[MATERIAL TO PROCESS Boundary: Start]
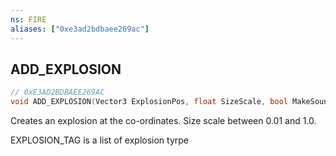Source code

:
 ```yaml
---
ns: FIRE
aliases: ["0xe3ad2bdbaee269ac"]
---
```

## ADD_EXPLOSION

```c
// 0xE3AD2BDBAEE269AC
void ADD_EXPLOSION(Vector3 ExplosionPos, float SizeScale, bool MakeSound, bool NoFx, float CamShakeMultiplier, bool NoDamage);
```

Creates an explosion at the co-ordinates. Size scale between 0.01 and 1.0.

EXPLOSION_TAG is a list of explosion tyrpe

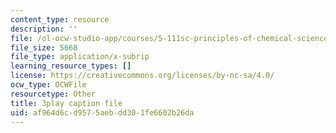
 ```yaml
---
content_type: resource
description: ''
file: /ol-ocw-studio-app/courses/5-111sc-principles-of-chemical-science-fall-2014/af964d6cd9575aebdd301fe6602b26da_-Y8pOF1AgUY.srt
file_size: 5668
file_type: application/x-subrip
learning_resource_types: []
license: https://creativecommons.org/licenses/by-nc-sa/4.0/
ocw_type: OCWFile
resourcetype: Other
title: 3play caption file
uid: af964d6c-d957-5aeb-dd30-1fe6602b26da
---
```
[MATERIAL TO PROCESS Boundary: End]
[MATERIAL TO PROCESS Boundary: Start]
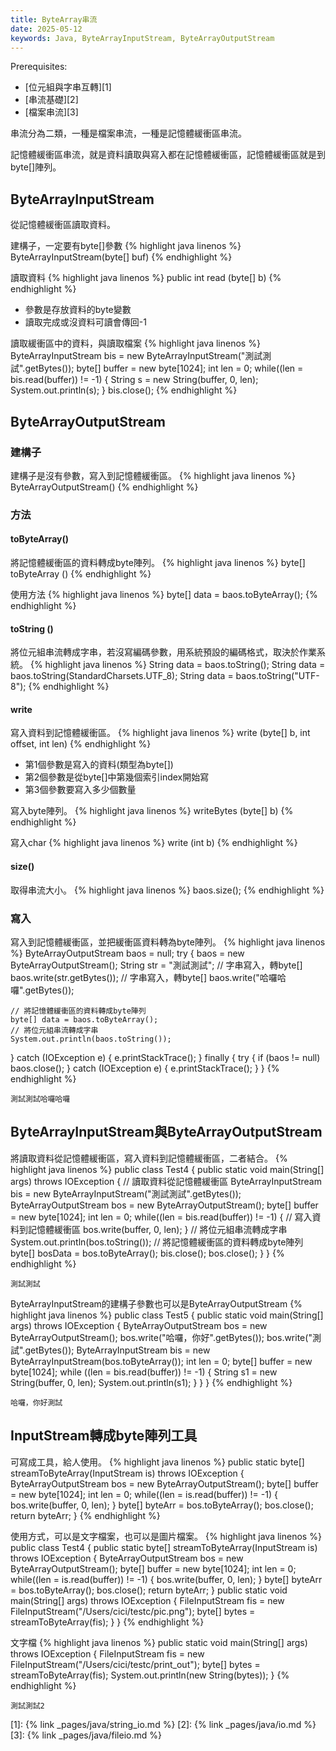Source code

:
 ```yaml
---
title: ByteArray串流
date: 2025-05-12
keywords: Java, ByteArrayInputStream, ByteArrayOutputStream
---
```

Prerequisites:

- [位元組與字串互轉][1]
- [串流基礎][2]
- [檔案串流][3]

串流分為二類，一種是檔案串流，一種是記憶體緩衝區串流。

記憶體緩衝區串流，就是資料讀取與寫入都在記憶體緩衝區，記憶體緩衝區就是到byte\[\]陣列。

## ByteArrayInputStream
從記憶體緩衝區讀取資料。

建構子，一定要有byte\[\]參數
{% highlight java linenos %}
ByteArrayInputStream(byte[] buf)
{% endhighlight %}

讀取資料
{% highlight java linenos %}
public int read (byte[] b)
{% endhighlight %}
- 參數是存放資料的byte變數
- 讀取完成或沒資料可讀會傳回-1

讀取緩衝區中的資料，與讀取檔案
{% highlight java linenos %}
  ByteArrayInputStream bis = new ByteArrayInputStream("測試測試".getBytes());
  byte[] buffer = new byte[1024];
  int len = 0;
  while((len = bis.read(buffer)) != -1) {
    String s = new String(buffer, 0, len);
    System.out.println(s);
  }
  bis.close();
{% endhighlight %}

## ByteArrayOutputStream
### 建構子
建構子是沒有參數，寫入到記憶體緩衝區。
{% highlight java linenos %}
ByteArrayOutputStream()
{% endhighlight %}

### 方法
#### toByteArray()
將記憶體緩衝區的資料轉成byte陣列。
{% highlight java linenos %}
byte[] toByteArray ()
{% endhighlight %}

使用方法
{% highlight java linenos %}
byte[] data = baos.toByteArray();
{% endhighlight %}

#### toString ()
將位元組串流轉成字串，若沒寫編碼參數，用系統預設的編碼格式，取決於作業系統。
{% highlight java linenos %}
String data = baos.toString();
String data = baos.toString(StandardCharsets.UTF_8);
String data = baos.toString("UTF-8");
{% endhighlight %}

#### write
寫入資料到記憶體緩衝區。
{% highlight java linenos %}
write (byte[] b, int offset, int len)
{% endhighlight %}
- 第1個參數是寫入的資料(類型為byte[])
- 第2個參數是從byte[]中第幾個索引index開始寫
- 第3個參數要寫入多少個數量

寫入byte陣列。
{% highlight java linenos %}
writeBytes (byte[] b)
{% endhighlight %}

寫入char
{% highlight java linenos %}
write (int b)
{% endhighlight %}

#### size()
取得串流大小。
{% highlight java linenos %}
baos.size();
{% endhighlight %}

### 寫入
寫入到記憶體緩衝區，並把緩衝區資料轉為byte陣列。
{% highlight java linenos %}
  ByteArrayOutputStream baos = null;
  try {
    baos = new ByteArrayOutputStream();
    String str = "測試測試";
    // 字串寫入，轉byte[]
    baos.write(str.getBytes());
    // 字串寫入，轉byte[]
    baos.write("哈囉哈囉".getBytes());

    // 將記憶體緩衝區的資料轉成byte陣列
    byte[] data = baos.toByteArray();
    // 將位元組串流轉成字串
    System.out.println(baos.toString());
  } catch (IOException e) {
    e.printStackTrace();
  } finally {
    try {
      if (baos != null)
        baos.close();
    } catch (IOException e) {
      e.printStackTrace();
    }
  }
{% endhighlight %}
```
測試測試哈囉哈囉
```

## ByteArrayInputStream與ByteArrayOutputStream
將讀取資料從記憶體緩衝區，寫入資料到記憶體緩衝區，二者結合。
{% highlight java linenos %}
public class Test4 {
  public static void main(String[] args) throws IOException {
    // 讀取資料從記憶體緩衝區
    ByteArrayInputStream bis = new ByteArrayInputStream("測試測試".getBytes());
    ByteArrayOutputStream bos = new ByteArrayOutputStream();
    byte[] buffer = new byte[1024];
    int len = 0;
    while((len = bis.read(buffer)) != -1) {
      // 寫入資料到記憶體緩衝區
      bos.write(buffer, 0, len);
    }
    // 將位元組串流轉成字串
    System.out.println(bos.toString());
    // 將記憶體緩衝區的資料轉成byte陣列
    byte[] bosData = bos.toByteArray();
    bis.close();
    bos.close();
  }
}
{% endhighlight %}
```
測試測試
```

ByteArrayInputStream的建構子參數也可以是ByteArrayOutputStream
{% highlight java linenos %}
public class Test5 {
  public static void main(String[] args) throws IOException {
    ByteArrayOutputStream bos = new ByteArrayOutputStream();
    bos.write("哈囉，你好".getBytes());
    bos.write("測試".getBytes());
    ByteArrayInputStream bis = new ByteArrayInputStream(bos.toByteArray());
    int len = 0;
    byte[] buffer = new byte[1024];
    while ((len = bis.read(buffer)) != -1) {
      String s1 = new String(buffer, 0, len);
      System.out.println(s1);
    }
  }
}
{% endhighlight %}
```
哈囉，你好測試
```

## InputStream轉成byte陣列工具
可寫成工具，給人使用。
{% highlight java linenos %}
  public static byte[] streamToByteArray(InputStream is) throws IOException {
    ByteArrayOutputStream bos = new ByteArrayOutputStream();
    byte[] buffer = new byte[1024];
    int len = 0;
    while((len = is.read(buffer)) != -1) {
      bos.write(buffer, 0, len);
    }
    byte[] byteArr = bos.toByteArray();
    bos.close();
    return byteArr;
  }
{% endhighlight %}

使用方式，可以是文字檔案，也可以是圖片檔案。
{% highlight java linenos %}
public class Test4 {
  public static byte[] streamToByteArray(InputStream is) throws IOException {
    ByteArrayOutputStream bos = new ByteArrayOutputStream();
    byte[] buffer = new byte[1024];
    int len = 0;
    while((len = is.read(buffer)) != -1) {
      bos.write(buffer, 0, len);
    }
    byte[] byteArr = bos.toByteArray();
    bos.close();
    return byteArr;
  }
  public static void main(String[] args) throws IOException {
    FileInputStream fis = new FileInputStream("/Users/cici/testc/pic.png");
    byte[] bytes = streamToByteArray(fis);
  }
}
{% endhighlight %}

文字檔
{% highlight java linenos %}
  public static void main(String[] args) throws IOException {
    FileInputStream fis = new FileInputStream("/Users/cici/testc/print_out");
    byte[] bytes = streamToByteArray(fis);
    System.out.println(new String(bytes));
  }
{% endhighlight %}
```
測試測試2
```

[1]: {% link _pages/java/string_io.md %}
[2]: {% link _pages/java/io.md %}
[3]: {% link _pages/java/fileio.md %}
[MATERIAL TO PROCESS Boundary: End]
[MATERIAL TO PROCESS Boundary: Start]
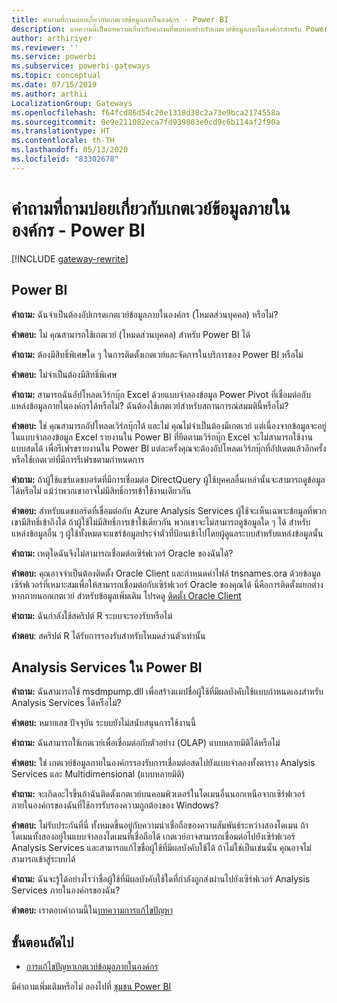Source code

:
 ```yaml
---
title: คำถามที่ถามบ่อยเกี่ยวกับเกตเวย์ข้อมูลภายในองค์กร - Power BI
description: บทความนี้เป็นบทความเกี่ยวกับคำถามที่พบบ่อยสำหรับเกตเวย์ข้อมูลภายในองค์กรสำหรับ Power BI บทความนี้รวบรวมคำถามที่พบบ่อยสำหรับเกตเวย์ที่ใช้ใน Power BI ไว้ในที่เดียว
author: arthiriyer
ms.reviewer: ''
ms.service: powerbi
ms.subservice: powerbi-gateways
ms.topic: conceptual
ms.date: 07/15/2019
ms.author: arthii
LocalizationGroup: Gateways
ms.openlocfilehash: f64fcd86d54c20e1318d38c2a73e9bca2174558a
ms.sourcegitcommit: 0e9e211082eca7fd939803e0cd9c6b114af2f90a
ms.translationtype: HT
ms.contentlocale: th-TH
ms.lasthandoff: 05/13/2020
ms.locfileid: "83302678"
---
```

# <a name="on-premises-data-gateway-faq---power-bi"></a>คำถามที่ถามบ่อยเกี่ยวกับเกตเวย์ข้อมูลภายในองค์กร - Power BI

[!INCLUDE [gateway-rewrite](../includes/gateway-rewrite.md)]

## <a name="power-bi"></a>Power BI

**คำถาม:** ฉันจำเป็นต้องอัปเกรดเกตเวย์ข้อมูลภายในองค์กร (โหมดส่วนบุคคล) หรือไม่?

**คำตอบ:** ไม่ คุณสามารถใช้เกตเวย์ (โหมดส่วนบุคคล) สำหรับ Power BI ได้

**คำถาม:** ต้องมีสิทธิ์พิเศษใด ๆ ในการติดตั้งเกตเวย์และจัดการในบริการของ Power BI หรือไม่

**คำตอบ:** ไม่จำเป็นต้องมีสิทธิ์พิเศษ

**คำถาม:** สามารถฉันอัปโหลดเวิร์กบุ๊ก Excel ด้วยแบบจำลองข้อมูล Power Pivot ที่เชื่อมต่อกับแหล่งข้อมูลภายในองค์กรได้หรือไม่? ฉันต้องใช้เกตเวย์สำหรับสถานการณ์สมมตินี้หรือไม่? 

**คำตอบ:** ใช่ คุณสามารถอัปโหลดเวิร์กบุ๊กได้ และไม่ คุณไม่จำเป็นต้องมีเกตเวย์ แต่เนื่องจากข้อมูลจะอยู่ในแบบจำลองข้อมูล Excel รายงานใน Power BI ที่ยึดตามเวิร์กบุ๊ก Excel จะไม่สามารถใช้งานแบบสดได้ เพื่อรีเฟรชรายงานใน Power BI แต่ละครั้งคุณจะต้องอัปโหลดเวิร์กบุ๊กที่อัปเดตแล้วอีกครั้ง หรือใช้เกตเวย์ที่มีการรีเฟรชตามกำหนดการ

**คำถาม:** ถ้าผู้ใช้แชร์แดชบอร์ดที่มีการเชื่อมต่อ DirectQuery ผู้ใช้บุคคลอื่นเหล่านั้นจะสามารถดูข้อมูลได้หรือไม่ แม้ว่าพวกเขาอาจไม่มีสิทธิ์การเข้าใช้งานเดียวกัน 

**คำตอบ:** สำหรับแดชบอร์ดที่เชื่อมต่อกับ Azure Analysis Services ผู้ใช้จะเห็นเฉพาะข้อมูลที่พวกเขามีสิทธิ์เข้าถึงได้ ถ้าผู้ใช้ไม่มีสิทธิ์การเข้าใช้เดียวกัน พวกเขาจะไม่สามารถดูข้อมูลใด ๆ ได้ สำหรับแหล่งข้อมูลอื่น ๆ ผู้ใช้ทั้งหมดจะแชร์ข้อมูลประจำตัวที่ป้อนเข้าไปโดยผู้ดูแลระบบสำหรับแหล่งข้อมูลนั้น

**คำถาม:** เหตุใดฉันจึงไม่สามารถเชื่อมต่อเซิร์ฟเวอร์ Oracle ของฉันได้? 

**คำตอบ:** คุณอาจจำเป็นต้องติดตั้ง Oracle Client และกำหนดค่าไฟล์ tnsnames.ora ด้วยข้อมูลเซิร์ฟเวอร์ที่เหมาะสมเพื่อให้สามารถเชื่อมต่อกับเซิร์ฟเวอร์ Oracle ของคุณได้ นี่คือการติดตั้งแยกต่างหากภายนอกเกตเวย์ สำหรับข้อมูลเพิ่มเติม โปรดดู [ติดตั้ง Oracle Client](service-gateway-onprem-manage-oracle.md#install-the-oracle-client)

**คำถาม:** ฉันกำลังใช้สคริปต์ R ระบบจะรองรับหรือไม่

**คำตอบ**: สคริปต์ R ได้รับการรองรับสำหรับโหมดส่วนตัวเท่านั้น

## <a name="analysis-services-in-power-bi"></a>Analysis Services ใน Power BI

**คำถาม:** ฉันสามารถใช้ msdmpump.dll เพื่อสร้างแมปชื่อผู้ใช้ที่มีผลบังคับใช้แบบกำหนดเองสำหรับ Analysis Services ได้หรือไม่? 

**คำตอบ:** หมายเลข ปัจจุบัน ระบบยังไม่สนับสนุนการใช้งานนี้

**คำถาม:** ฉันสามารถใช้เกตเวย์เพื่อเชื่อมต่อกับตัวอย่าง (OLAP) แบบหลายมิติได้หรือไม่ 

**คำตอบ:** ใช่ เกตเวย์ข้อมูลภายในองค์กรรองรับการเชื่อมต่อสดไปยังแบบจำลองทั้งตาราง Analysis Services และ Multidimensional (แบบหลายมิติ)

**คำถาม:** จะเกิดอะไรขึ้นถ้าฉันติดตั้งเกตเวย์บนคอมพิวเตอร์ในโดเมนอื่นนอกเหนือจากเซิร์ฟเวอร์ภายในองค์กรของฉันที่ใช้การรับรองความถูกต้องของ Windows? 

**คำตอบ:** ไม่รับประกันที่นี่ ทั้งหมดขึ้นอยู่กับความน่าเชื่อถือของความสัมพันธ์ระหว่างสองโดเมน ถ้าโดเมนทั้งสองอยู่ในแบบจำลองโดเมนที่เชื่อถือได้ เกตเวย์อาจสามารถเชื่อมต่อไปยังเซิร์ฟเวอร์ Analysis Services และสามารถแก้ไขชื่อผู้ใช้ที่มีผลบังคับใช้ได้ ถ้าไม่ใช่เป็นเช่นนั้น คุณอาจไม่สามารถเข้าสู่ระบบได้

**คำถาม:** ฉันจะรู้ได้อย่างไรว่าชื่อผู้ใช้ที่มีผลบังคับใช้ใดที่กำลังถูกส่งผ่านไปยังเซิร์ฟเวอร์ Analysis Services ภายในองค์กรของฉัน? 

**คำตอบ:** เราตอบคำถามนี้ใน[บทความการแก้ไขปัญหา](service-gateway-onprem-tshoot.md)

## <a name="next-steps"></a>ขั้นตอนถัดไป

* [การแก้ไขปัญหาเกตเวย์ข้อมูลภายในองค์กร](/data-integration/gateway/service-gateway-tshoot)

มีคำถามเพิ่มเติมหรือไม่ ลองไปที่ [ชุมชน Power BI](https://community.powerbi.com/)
[MATERIAL TO PROCESS Boundary: End]
Which of the lines above hold the string "description"? Pick each of them out.

description: ''
description: บทความนี้เป็นบทความเกี่ยวกับคำถามที่พบบ่อยสำหรับเกตเวย์ข้อมูลภายในองค์กรสำหรับ Power BI บทความนี้รวบรวมคำถามที่พบบ่อยสำหรับเกตเวย์ที่ใช้ใน Power BI ไว้ในที่เดียว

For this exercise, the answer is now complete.